Cole started high school a few weeks ago. He left the nest of a fully inclusive K-8 charter school and ended up in a public, LAUSD (Los Angeles Unified School District) High School.
After months of extensive research and touring, lotteries and worry, the school he ended up in was actually the school LAUSD recommended for him.
Our home school was deemed inappropriate for him (besides being completely inaccessible, there are some basic safety issues, like gang violence on campus).
Thankfully, the school district agreed and made a recommendation of a school that was not our radar because it’s a neighborhood public high school, meaning unless we lived in their neighborhood, and could produce identification evidencing this, it was off limits, unless LAUSD makes a specific recommendation for your child.
Bottom line, he’s in a much smaller public school. Only 1,200 kids as opposed to the 4,000 plus in some of the charters we got into.
The bonus, because it’s not in our neighborhood (it’s about thirty minutes from our home), LAUSD sends a bus to pick up Cole at 6:10 am each morning and returns him by 5:00 pm each evening.
I’ve come to understand that very few teenagers want their parents hanging around or dropping off.
The fully inclusive charter school he had been attending was an amazing, unique school. Their charter was inclusion so all of the supports (i.e. speech, P/T, O/T and tech support) were essentially built into his education.
He was one hundred percent included in all of his classes and never pulled out for any services.
He had a full time one to one paraprofessional supporting both his access to the school and curriculum as well as tending to his personal needs.
LAUSD, as we’ve been informed, does not do inclusion at the high school level. They do mainstreaming. Sink or swim.
There are countless hoops to jump through and protocols to follow and it’s often hard to navigate the sea that is LAUSD.
That said, the high school staff itself has been amazing. They’ve welcomed Cole with open arms and seem bent on making his time there successful and happy. And he is happy.

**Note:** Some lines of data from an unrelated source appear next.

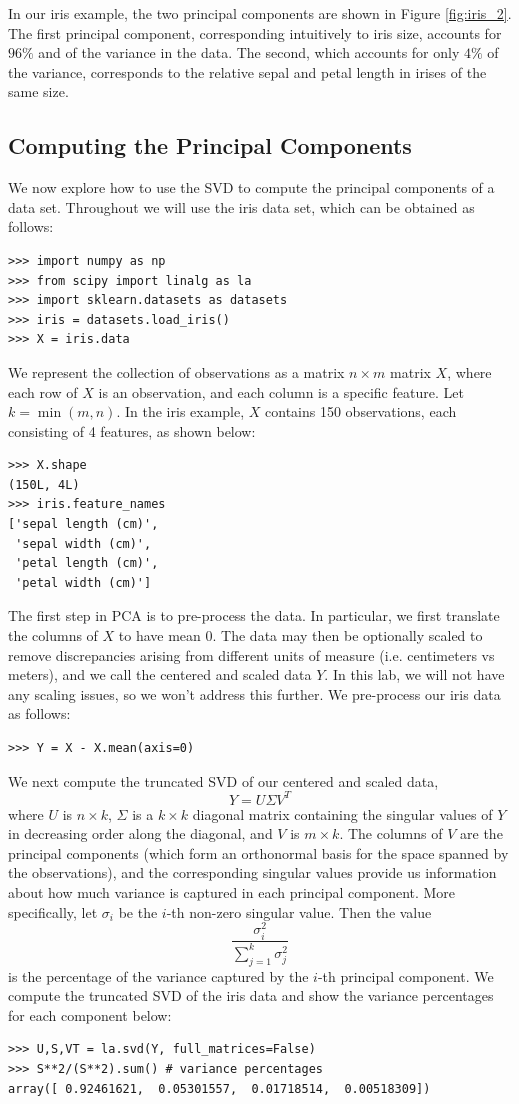 In our iris example, the two principal components are shown in Figure \ref{fig:iris_2}. The first principal component, corresponding intuitively to iris size, accounts for $96\%$ and of the variance in the data. The second, which accounts for only $4\%$ of the variance, corresponds to the relative sepal and petal length in irises of the same size.

\subsection*{Computing the Principal Components}
We now explore how to use the SVD to compute the principal components of a data set.
Throughout we will use the iris data set, which can be obtained as follows:
\begin{lstlisting}
>>> import numpy as np
>>> from scipy import linalg as la
>>> import sklearn.datasets as datasets
>>> iris = datasets.load_iris()
>>> X = iris.data
\end{lstlisting}
We represent the collection of observations as a matrix $n \times m$ matrix $X$, where each row of $X$ is an observation, and each column is a specific feature.
Let $k = \min(m,n)$.
In the iris example, $X$ contains 150 observations, each consisting of 4 features, as shown below:
\begin{lstlisting}
>>> X.shape
(150L, 4L)
>>> iris.feature_names
['sepal length (cm)',
 'sepal width (cm)',
 'petal length (cm)',
 'petal width (cm)']
\end{lstlisting}

The first step in PCA is to pre-process the data. In particular, we first translate the columns of $X$ to have mean 0.
The data may then be optionally scaled to remove discrepancies arising from different units of measure (i.e. centimeters vs meters), and we call the centered and scaled data $Y$.
In this lab, we will not have any scaling issues, so we won't address this further.
We pre-process our iris data as follows:
\begin{lstlisting}
>>> Y = X - X.mean(axis=0)
\end{lstlisting}

We next compute the truncated SVD of our centered and scaled data,
\[Y = U\Sigma V^{T}\]
where $U$ is $n \times k$, $\Sigma$ is a $k\times k$ diagonal matrix containing the singular values of $Y$ in decreasing order along the diagonal, and $V$ is $m \times k$. The columns of $V$ are the principal components (which form an orthonormal basis for the space spanned by the observations), and the corresponding singular values provide us information about how much variance is captured in each principal component. More specifically, let $\sigma_{i}$ be the $i$-th non-zero singular value. Then the value
\[\frac{\sigma^2_{i}}{\sum_{j=1}^{k} \sigma^2_{j}}\]
is the percentage of the variance captured by the $i$-th principal component.
We compute the truncated SVD of the iris data and show the variance percentages for each component below:
\begin{lstlisting}
>>> U,S,VT = la.svd(Y, full_matrices=False)
>>> S**2/(S**2).sum() # variance percentages
array([ 0.92461621,  0.05301557,  0.01718514,  0.00518309])
\end{lstlisting}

He adores his teachers. His schedule is such that he has two classes in general education, where he’s supported, adaptive phys. ed., and the balance of his classes under the special education umbrella.
We can revisit the course load next semester if he’s doing well in the general education classes, he can add one more.
It feels doable this semester and he’s getting support from his special education teacher for the other classes as well so he’s not coming home bogged down with hours upon hours of homework, yet.
It’s just the third week but thus we’re all breathing a little easier outside the bubble of our beloved inclusive charter.